# This is a bit confusing; Can someone please re-iterate it for me?



## Zeroknight (Mar 20, 2009)

> For example, consider the turning of one face by 90 degrees:
> C1 E1 C2
> E4 E2
> C4 E3 C3
> ...



It looks like four swaps to me...

Thanks in advance

EDIT: Sorry, but somehow the edges got messed up...


----------



## Lucas Garron (Mar 20, 2009)

It's 3. Try those swaps physically on your cube, in that order.
(And ignore one of the middle ones. I hope you weren't counting both.)


----------



## Johannes91 (Mar 20, 2009)

(swap C1/C4, swap C1/C3, swap C1/C3, swap C1/C2)
-->
(swap C1/C4, swap C1/C3, swap C1/C2)


----------



## Zeroknight (Mar 20, 2009)

Sorry, guys (no I wasn't counting the middle ones). What I see is C1 goes to C2, C2 goes to C3, C3 goes to C4, and C4 goes to C1. 

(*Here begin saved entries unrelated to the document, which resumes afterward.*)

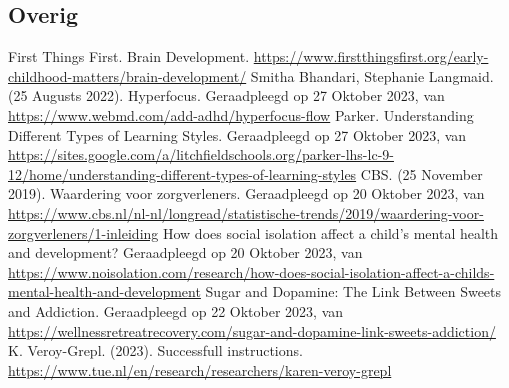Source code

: \begin{thebibliography}{9}
        \item[\bigskip\subsection*{Overig}]
                First Things First. Brain Development. \url{https://www.firstthingsfirst.org/early-childhood-matters/brain-development/}
                Smitha Bhandari, Stephanie Langmaid. (25 Augusts 2022). Hyperfocus. Geraadpleegd op 27 Oktober 2023, van \url{https://www.webmd.com/add-adhd/hyperfocus-flow}
                Parker. Understanding Different Types of Learning Styles. Geraadpleegd op 27 Oktober 2023, van \url{https://sites.google.com/a/litchfieldschools.org/parker-lhs-lc-9-12/home/understanding-different-types-of-learning-styles}
                CBS. (25 November 2019). Waardering voor zorgverleners. Geraadpleegd op 20 Oktober 2023, van \url{https://www.cbs.nl/nl-nl/longread/statistische-trends/2019/waardering-voor-zorgverleners/1-inleiding}
                How does social isolation affect a child’s mental health and development? Geraadpleegd op 20 Oktober 2023, van \url{https://www.noisolation.com/research/how-does-social-isolation-affect-a-childs-mental-health-and-development}
                Sugar and Dopamine: The Link Between Sweets and Addiction. Geraadpleegd op 22 Oktober 2023, van \url{https://wellnessretreatrecovery.com/sugar-and-dopamine-link-sweets-addiction/}
                K. Veroy-Grepl. (2023). Successfull instructions. \url{https://www.tue.nl/en/research/researchers/karen-veroy-grepl}
    \end{thebibliography}
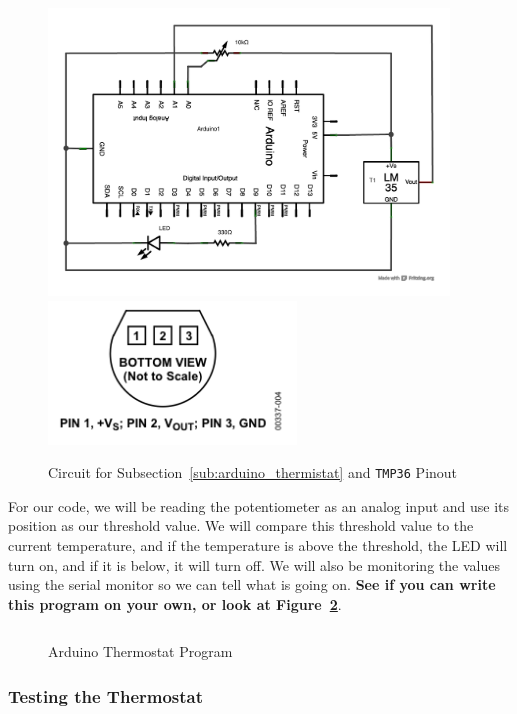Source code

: \documentclass[11pt,a4paper]{article}
\begin{document}
\begin{figure}[htbp]
    \centering
        \includegraphics[height=3in]{figures/temp-led.pdf}\includegraphics[height=1.5in]{figures/tmp35.png}
        \caption{Circuit for Subsection~\ref{sub:arduino_thermistat} and \texttt{TMP36} Pinout}
    \label{fig:figures_temp-led}
\end{figure}

For our code, we will be reading the potentiometer as an analog input and use its position as our threshold value.  We will compare this threshold value to the current temperature, and if the temperature is above the threshold, the LED will turn on, and if it is below, it will turn off.  We will also be monitoring the values using the serial monitor so we can tell what is going on.  \textbf{See if you can write this program on your own, or look at Figure~\ref{fig:temp_led_code}}.

\begin{figure}[htbp]
	\centering
\inputminted[mathescape,linenos,numbersep=5pt,gobble=0,frame=lines,framesep=2mm]{c}{code/thermostat/thermostat.ino}
	\caption{Arduino Thermostat Program}
	\label{fig:temp_led_code}
\end{figure}

\subsubsection{Testing the Thermostat} %
\label{ssub:testing_the_thermostat}
\end{document}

tbqh, I don't "see:" (swap C1/C4, swap C1/C3, swap C1/C3, swap C1/C2)
-->
(swap C1/C4, swap C1/C3, swap C1/C2)


----------



## Johannes91 (Mar 20, 2009)

Zeroknight said:


> tbqh, I don't "see:" (swap C1/C4, swap C1/C3, swap C1/C3, swap C1/C2)
> -->
> (swap C1/C4, swap C1/C3, swap C1/C2)


It's obviously a mistake in your quote, swapping the same pieces twice in a row would just cancel out.

Maybe this helps:

C1 C2
C4 C3

First swap: C1 and C4.

C4 C2
C1 C3

Second swap: C1 and C3.

C4 C2
C3 C1

Third swap: C1 and C2.

C4 C1
C3 C2


----------



## Zeroknight (Mar 20, 2009)

Oh okay, Each piece swaps a total of three times with the others, thanks.


----------



## Lucas Garron (Mar 20, 2009)

Zeroknight said:


> Oh okay, Each piece swaps a total of three times with the others, thanks.


Uh, no?

(Note that no matter how you do it, it's always an odd number of swaps, though.)


----------